- _Source material_
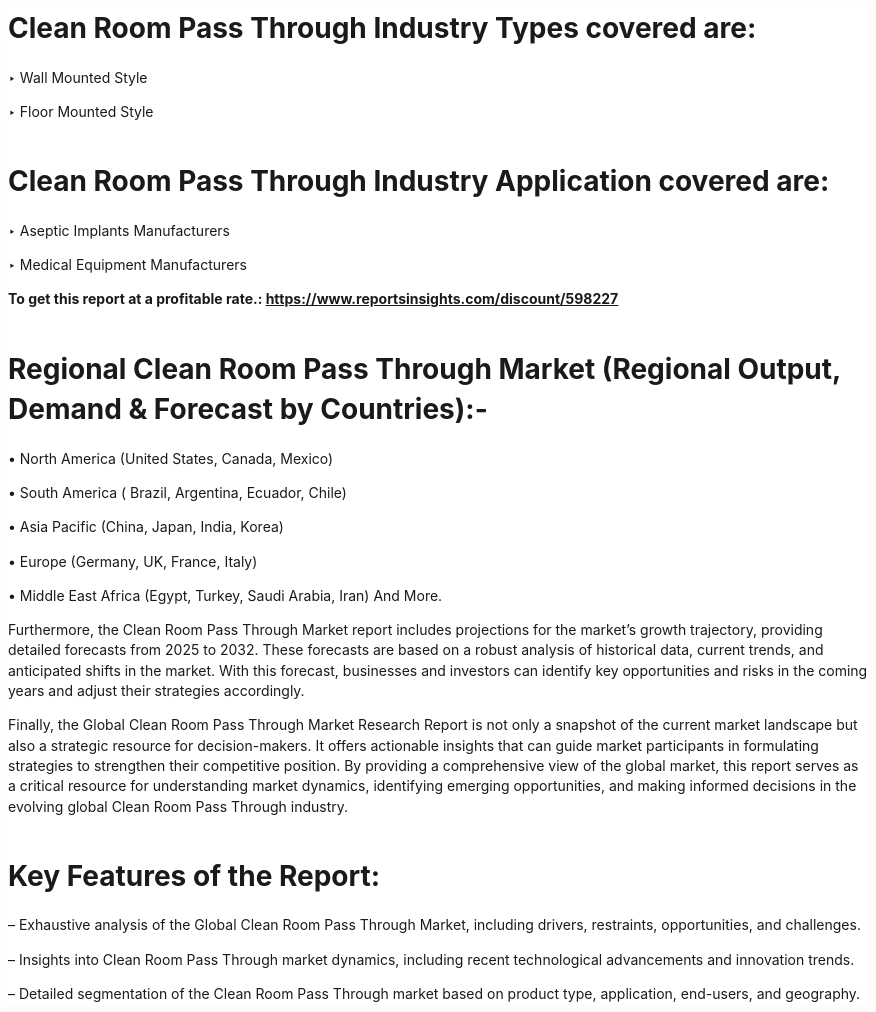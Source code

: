 # <strong>Clean Room Pass Through Industry Types covered are:</strong>

‣ Wall Mounted Style

‣ Floor Mounted Style

# <strong>Clean Room Pass Through Industry Application covered are:</strong>

‣ Aseptic Implants Manufacturers

‣ Medical Equipment Manufacturers

<strong>To get this report at a profitable rate.: <a href=https://www.reportsinsights.com/discount/598227>https://www.reportsinsights.com/discount/598227</a></strong>

# <strong>Regional Clean Room Pass Through Market (Regional Output, Demand &amp; Forecast by Countries):-</strong>

• North America (United States, Canada, Mexico)

• South America ( Brazil, Argentina, Ecuador, Chile)

• Asia Pacific (China, Japan, India, Korea)

• Europe (Germany, UK, France, Italy)

• Middle East Africa (Egypt, Turkey, Saudi Arabia, Iran) And More.

Furthermore, the Clean Room Pass Through Market report includes projections for the market’s growth trajectory, providing detailed forecasts from 2025 to 2032. These forecasts are based on a robust analysis of historical data, current trends, and anticipated shifts in the market. With this forecast, businesses and investors can identify key opportunities and risks in the coming years and adjust their strategies accordingly.

Finally, the Global Clean Room Pass Through Market Research Report is not only a snapshot of the current market landscape but also a strategic resource for decision-makers. It offers actionable insights that can guide market participants in formulating strategies to strengthen their competitive position. By providing a comprehensive view of the global market, this report serves as a critical resource for understanding market dynamics, identifying emerging opportunities, and making informed decisions in the evolving global Clean Room Pass Through industry.

# <strong>Key Features of the Report:</strong>

– Exhaustive analysis of the Global Clean Room Pass Through Market, including drivers, restraints, opportunities, and challenges.

– Insights into Clean Room Pass Through market dynamics, including recent technological advancements and innovation trends.

– Detailed segmentation of the Clean Room Pass Through market based on product type, application, end-users, and geography.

- _Problem details_
Across all the entries above, count each line that has the word "Mounted" in it, and give only the count.

- _Output of the exercise_
2